--- Data records ---

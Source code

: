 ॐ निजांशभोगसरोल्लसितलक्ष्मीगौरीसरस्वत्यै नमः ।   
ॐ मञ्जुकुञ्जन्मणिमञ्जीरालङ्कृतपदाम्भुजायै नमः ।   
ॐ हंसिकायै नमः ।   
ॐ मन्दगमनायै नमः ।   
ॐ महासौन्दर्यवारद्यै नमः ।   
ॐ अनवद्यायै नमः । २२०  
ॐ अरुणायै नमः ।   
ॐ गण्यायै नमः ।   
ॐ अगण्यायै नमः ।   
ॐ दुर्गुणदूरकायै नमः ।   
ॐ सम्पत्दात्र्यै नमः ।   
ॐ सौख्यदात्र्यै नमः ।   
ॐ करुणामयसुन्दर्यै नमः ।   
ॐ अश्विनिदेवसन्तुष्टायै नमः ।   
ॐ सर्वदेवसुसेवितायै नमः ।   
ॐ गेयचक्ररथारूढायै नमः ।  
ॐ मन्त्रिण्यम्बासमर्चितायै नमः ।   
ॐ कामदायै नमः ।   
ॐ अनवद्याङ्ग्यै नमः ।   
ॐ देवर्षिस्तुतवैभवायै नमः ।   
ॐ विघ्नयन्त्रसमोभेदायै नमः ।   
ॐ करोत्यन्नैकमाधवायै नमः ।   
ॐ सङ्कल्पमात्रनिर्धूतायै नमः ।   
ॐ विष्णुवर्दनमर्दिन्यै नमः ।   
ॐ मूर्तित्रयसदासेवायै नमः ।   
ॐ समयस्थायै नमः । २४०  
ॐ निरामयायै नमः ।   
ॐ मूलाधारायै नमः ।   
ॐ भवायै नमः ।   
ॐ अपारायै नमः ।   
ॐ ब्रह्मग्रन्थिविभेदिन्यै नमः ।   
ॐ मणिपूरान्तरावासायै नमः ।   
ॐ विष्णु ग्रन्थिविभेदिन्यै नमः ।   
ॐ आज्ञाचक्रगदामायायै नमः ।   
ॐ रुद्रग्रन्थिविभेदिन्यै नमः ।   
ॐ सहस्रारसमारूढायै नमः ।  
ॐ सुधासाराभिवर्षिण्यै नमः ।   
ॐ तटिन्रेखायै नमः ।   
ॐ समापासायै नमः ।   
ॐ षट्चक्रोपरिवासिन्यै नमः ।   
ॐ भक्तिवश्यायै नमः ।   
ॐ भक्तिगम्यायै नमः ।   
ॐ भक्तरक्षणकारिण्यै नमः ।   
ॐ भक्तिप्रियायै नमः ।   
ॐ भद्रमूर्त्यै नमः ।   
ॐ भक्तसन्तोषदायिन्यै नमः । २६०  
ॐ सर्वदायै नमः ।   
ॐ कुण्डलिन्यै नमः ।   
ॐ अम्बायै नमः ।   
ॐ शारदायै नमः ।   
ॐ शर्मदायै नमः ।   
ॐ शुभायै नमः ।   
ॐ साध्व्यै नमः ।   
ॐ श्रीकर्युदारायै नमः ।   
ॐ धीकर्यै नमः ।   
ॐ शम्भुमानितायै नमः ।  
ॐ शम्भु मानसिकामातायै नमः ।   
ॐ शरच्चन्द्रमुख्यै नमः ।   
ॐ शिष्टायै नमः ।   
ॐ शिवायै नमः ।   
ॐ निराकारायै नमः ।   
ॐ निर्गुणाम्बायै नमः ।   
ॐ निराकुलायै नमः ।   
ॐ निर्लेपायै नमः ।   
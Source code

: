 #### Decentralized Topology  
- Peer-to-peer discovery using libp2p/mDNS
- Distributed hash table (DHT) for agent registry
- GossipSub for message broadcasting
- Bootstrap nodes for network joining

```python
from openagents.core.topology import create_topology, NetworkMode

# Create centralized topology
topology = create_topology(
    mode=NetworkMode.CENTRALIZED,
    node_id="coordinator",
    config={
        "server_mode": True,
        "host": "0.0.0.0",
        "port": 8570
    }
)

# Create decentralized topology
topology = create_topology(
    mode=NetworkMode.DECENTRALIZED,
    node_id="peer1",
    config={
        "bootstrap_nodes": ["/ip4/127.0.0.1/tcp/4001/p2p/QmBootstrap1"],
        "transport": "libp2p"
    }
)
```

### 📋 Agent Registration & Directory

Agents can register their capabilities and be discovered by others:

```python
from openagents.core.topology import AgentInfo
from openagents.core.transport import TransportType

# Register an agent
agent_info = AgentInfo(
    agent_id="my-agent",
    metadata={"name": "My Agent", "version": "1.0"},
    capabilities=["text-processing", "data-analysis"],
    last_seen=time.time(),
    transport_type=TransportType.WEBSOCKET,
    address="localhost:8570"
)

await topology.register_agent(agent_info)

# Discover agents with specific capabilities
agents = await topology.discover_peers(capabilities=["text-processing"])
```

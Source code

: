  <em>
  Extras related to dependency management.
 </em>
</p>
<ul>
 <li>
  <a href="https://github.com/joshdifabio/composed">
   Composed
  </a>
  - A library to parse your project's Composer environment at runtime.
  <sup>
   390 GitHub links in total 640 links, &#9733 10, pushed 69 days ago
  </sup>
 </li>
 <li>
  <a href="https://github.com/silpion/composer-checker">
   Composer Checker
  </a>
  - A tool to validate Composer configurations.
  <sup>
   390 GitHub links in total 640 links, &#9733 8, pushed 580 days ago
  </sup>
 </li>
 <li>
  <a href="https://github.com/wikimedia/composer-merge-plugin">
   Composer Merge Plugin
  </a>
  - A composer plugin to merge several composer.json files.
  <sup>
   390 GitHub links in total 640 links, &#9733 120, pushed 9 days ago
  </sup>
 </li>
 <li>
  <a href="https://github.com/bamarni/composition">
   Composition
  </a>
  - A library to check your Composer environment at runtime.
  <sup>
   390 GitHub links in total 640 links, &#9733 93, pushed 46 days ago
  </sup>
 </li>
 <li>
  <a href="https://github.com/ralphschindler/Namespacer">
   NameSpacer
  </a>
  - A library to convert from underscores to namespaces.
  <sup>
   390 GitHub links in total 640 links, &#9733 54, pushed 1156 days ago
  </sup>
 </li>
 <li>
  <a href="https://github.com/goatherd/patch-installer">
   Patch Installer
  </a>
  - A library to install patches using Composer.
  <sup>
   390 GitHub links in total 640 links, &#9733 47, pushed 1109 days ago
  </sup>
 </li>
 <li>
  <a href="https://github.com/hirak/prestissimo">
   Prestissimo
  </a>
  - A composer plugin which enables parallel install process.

---

## Exercise brief
What is needed is an exact copy of the entries above, from the first line through the line holding "ॐ सङ्कल्पमात्रनिर्धूतायै नमः ।", with both of those lines kept; please give nothing else.

## Response area
Source code

: ॐ निजांशभोगसरोल्लसितलक्ष्मीगौरीसरस्वत्यै नमः ।   
ॐ मञ्जुकुञ्जन्मणिमञ्जीरालङ्कृतपदाम्भुजायै नमः ।   
ॐ हंसिकायै नमः ।   
ॐ मन्दगमनायै नमः ।   
ॐ महासौन्दर्यवारद्यै नमः ।   
ॐ अनवद्यायै नमः । २२०  
ॐ अरुणायै नमः ।   
ॐ गण्यायै नमः ।   
ॐ अगण्यायै नमः ।   
ॐ दुर्गुणदूरकायै नमः ।   
ॐ सम्पत्दात्र्यै नमः ।   
ॐ सौख्यदात्र्यै नमः ।   
ॐ करुणामयसुन्दर्यै नमः ।   
ॐ अश्विनिदेवसन्तुष्टायै नमः ।   
ॐ सर्वदेवसुसेवितायै नमः ।   
ॐ गेयचक्ररथारूढायै नमः ।  
ॐ मन्त्रिण्यम्बासमर्चितायै नमः ।   
ॐ कामदायै नमः ।   
ॐ अनवद्याङ्ग्यै नमः ।   
ॐ देवर्षिस्तुतवैभवायै नमः ।   
ॐ विघ्नयन्त्रसमोभेदायै नमः ।   
ॐ करोत्यन्नैकमाधवायै नमः ।   
ॐ सङ्कल्पमात्रनिर्धूतायै नमः ।   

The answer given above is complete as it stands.